3. The Duchess of Langeais
It’s gotten to the point where any new Jacques Rivette film is almost guaranteed a place on my yearly top 10 list. Yet even with my built-in love for Rivette’s work, The Duchess of Langeais stands taller than any film the master has made in over a decade. Working from a novel by Balzac (one of the novels that also inspired his mammoth Out 1), Rivette has fashioned an especially brittle tale of l’amour fou, one that’s all the more startling for being steeped in the mores of early 19th-century French society. Perhaps the most surprising thing about the doomed love affair between emotionally constipated general Guillaume Depardieu (another towering performance from an actor taken from us far too soon) and titular duchess Jeanne Balibar is that it’s all idealism, and that if not for the rigid rules of conduct that forbade impropriety, it might have been quickly resolved. Instead, the courtship spirals out of control until gamesmanship has given way to madness.
2. Silent Light
When I saw Carlos Reygadas’ debut feature Japon, I didn’t much care for the film itself, but I definitely recognized the filmmaker’s potential. Two films later, this potential has been fulfilled in Silent Light. Reining in his attention-grabbing tactics (unmotivated acts of violence, sex involving wrinkled and/or overweight people), he trains his visionary camera on a Mexican Mennonite community, and a betrayal that causes a rift in its natural order. From its glorious opening shot, Reygadas’ film contains one spellbinding sequence after another, and is almost certainly the year’s great directorial achievement- a film whose every frame attests to the protean gifts of the man whose vision made it possible.
1. Synecdoche, New York
Is Charlie Kaufman’s directorial debut a film about a director who gets stuck up his own ass, or a film by a director stuck up his own ass? Audiences were sharply divided on the merits of Synecdoche, and indeed, it’s the sort of film that’s designed to provoke strong reactions in its viewers. But for me, no film of 2008 spoke more to the way we live now- not necessarily in the moment-to-moment telling of its story, but in the way it all plays out. In theatre director Caden Cotard (Philip Seymour Hoffman), Kaufman has created a character who craves nothing less than to transcend his own existence by remaking the world in his image, and who among us hasn’t yearned to do the same? Yet for all his efforts, the scale of the project ends up swallowing him whole, and in the end reduces him to a bit player in his own creation.

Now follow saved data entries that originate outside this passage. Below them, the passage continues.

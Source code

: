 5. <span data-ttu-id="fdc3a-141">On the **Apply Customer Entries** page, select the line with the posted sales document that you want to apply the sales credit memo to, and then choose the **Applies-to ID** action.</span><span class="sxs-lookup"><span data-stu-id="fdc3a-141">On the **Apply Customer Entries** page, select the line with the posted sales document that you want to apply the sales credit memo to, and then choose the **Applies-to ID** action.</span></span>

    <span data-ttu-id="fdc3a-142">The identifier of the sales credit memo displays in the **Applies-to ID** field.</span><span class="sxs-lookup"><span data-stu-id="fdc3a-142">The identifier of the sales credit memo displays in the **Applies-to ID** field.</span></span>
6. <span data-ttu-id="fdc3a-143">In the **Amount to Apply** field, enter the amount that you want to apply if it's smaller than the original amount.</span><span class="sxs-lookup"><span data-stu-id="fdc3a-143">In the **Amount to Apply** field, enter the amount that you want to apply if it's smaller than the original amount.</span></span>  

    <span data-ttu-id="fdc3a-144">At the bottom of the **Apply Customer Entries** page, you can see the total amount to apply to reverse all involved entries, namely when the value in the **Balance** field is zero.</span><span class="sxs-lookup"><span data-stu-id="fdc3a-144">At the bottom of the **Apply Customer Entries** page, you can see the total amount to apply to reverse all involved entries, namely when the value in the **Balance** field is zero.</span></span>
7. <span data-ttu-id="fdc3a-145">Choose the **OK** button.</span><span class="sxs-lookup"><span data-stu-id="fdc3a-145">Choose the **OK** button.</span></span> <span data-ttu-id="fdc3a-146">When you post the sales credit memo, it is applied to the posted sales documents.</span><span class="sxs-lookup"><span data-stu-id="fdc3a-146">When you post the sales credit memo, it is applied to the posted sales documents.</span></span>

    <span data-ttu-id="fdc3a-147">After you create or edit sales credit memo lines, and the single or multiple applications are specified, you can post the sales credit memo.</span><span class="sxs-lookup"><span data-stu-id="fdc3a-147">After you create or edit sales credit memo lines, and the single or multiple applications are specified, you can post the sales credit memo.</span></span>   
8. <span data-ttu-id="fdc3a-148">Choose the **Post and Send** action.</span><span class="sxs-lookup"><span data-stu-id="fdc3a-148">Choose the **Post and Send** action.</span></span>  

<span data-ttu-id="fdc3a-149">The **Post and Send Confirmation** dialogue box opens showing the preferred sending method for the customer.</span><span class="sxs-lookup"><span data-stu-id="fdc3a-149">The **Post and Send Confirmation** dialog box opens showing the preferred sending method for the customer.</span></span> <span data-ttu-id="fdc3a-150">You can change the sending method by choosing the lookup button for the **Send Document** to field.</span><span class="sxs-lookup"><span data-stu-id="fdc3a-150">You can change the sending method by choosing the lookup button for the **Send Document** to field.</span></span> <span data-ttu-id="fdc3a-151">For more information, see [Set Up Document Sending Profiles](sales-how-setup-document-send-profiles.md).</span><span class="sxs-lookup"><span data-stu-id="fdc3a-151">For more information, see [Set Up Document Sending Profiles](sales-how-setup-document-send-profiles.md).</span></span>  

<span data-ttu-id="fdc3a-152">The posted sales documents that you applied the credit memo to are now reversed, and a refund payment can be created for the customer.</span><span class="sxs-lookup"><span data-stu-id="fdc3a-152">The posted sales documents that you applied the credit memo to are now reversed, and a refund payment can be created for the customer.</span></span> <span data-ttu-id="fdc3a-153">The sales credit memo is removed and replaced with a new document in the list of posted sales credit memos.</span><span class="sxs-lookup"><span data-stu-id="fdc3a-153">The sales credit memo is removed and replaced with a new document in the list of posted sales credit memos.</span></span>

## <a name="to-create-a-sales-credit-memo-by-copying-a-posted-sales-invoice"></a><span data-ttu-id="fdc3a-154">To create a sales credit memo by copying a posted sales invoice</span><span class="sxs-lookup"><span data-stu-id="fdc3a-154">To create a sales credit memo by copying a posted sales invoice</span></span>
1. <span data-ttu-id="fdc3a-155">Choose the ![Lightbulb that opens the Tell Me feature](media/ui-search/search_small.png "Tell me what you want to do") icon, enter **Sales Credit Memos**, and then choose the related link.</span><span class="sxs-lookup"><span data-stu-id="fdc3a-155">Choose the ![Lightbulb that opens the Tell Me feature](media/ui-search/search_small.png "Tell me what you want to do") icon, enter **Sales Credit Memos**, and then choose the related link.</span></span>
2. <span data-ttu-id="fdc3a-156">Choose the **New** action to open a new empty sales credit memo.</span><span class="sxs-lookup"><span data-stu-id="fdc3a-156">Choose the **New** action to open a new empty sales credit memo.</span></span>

Make no mistake, Synecdoche, New York is a movie that’s first and foremost about ideas. Yet for a film that stands so resolutely in opposition to traditional notions of entertainment, no movie this year has felt so alive to me, so full of possibility. Kaufman, already a masterful screenwriter, proves a skilled director as well, getting the most not only from his screenplay but from his cast as well. Hoffman’s better here than he’s been in ages, and he’s surrounded by a troupe of some of today’s most fascinating actresses, including Samantha Morton, Michelle Williams, Emily Watson, Dianne Wiest, and especially Catherine Keener as the anti-Caden, the wife who breaks free from Caden’s downward spiral by creating art that’s the exact opposite of her husband’s. Synecdoche certainly isn’t for everyone, but I expect that it’s a movie that we’ll still be passionately debating, arguing about, puzzling over, long after this year’s Oscar nominees have been relegated to the dustbin of movie history.